U.S. judge puts SEC, CFTC cases against FTX's Sam Bankman-Fried on hold

FILE PHOTO: Former FTX Chief Executive Sam Bankman-Fried, who faces fraud charges over the collapse of the bankrupt cryptocurrency exchange, leaves his court hearing at a federal court in New York

NEW YORK (Reuters) - A U.S. judge on Monday put two regulators' civil lawsuits against Sam Bankman-Fried on hold until the conclusion of the Department of Justice's criminal case against the founder of the now-bankrupt FTX cryptocurrency exchange.

U.S. District Judge Kevin Castel in Manhattan granted a Justice Department motion to stay the lawsuits filed by the Securities and Exchange Commission and the Commodity Futures Trading Commission.

Prosecutors said it made sense to delay those lawsuits because the cases substantially overlapped, and the outcome of the criminal case would likely affect what issues remained in the civil cases.

They also cited the risk that Bankman-Fried could gather evidence in the civil cases to improperly impeach government witnesses, circumvent discovery rules in criminal cases, and tailor his criminal defense.

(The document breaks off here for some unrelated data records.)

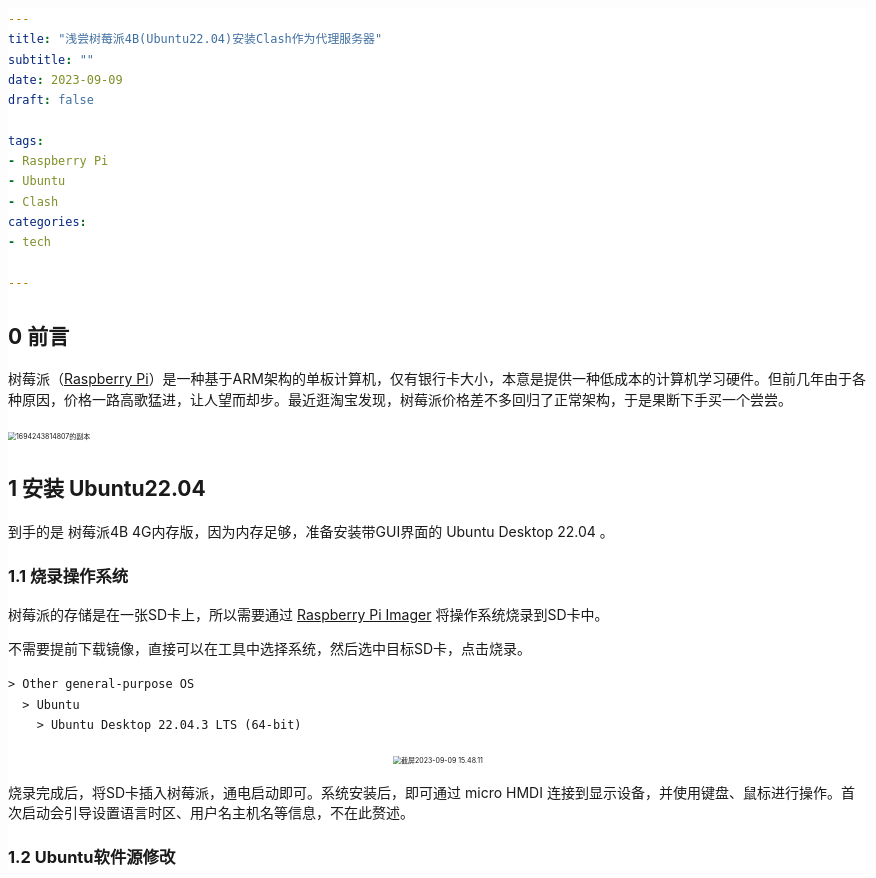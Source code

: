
 ```yaml
---
title: "浅尝树莓派4B(Ubuntu22.04)安装Clash作为代理服务器"
subtitle: ""
date: 2023-09-09
draft: false

tags:
- Raspberry Pi
- Ubuntu
- Clash
categories:
- tech

---
```






## 0 前言

树莓派（[Raspberry Pi](https://www.raspberrypi.com/)）是一种基于ARM架构的单板计算机，仅有银行卡大小，本意是提供一种低成本的计算机学习硬件。但前几年由于各种原因，价格一路高歌猛进，让人望而却步。最近逛淘宝发现，树莓派价格差不多回归了正常架构，于是果断下手买一个尝尝。

<img src="https://dingyufan-github-io.oss-cn-hangzhou.aliyuncs.com/blog/202309091517163.jpg" alt="1694243814807的副本" style="zoom:50%;" />



## 1 安装 Ubuntu22.04

到手的是 树莓派4B 4G内存版，因为内存足够，准备安装带GUI界面的 Ubuntu Desktop 22.04 。



### 1.1 烧录操作系统

树莓派的存储是在一张SD卡上，所以需要通过 [Raspberry Pi Imager](https://www.raspberrypi.com/software/) 将操作系统烧录到SD卡中。

不需要提前下载镜像，直接可以在工具中选择系统，然后选中目标SD卡，点击烧录。

```txt
> Other general-purpose OS
  > Ubuntu
    > Ubuntu Desktop 22.04.3 LTS (64-bit)
```

<div align=center><img src="https://dingyufan-github-io.oss-cn-hangzhou.aliyuncs.com/blog/202309091548861.png" alt="截屏2023-09-09 15.48.11" style="zoom:50%;" /></div>



烧录完成后，将SD卡插入树莓派，通电启动即可。系统安装后，即可通过 micro HMDI 连接到显示设备，并使用键盘、鼠标进行操作。首次启动会引导设置语言时区、用户名主机名等信息，不在此赘述。



### 1.2 Ubuntu软件源修改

Bankman-Fried consented to putting the civil cases on hold.

Stays of SEC and CFTC lawsuits are common when the Justice Department files parallel criminal cases.

Bankman-Fried, 30, has been free on $250 million bond and living in Palo Alto, California, with his parents since pleading not guilty to looting billions of dollars from FTX. Another Manhattan federal judge, Lewis Kaplan, oversees that case.